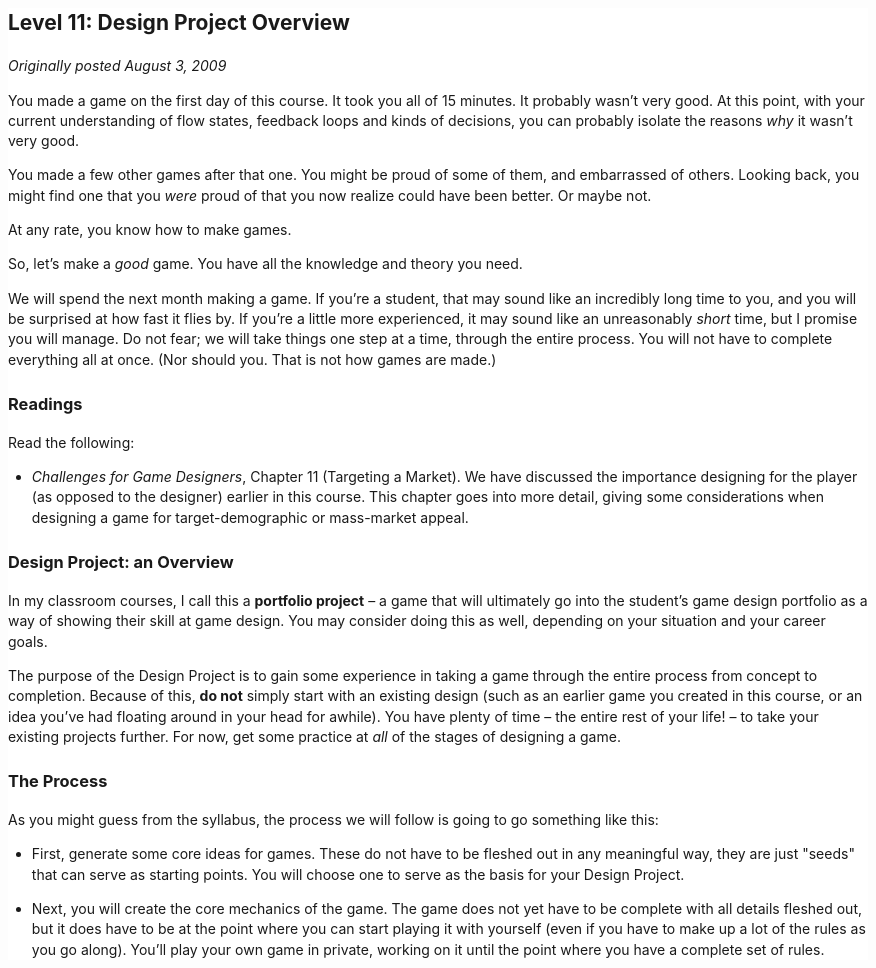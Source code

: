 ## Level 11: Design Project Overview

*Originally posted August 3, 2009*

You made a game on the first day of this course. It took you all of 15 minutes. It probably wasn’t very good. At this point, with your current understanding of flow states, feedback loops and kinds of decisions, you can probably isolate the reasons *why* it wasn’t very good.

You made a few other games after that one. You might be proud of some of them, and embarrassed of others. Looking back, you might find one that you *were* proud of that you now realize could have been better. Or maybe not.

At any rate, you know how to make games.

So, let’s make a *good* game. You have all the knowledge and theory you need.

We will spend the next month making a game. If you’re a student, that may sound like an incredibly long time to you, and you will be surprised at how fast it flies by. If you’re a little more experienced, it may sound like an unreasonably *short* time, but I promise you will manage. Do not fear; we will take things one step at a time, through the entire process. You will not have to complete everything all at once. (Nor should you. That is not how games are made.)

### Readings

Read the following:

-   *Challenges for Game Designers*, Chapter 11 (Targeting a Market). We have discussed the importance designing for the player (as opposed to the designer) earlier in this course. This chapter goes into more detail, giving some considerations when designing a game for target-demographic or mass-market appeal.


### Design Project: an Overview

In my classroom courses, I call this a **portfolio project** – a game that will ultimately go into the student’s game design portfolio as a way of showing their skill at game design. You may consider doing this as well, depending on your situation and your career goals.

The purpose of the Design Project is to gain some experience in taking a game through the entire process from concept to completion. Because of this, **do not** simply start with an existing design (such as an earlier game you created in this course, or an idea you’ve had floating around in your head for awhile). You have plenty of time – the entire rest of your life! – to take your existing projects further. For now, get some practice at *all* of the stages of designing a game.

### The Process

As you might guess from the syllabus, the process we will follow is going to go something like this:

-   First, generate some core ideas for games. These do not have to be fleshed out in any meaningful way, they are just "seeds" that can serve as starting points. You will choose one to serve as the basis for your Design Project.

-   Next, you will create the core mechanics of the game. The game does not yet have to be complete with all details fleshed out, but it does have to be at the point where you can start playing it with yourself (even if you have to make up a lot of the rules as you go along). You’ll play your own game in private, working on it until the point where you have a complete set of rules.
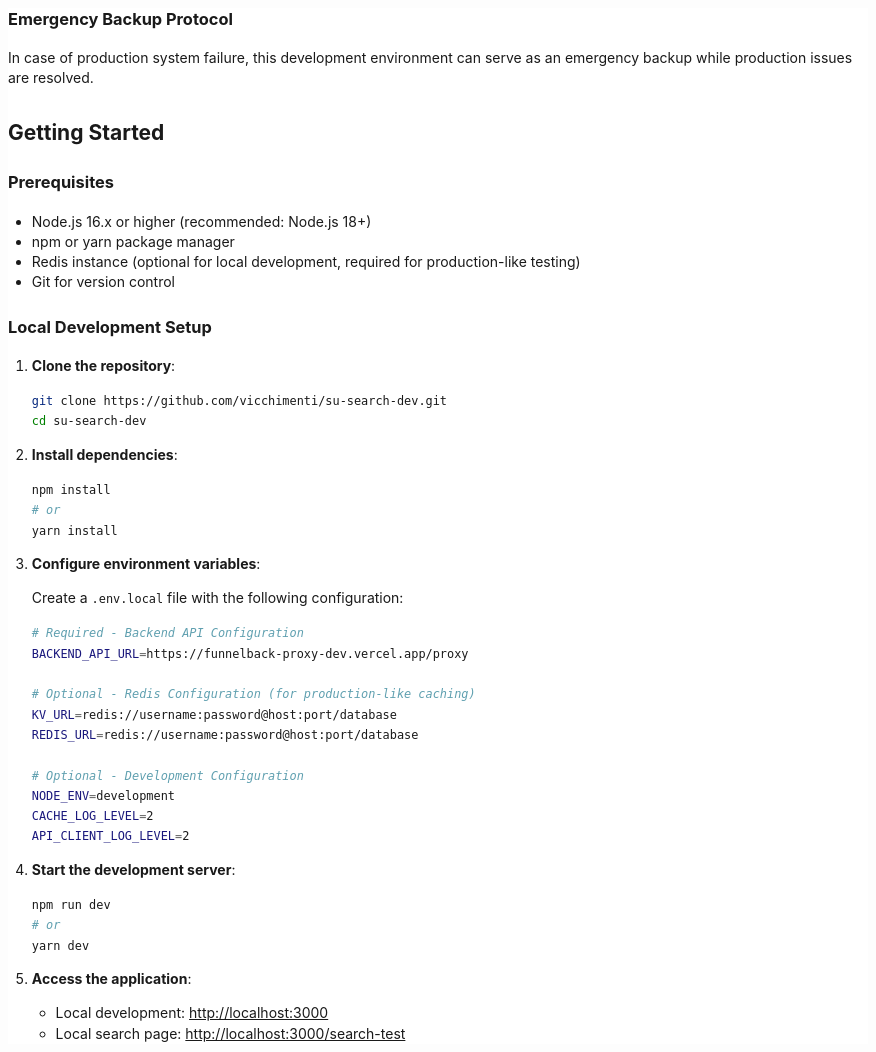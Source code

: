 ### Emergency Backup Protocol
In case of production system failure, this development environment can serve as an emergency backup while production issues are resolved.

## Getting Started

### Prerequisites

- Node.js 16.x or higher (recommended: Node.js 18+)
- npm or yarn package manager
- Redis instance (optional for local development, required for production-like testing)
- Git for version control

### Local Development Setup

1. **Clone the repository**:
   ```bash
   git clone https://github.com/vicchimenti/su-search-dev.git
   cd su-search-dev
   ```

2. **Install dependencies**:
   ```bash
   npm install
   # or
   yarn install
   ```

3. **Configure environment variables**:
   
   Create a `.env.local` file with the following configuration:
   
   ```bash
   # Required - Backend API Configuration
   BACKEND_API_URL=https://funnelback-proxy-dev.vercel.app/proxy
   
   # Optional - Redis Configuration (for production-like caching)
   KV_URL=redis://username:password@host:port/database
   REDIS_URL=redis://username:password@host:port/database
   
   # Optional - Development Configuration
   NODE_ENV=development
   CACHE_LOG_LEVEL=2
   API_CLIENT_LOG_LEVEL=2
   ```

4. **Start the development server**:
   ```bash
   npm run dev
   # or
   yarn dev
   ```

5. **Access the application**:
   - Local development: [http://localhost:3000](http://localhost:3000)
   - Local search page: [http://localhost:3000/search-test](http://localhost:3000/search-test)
■ ■ ■
## Task prompt
Which lines of the records contain the word "good"? Copy each of them.

## Output
You made a game on the first day of this course. It took you all of 15 minutes. It probably wasn’t very good. At this point, with your current understanding of flow states, feedback loops and kinds of decisions, you can probably isolate the reasons *why* it wasn’t very good.
So, let’s make a *good* game. You have all the knowledge and theory you need.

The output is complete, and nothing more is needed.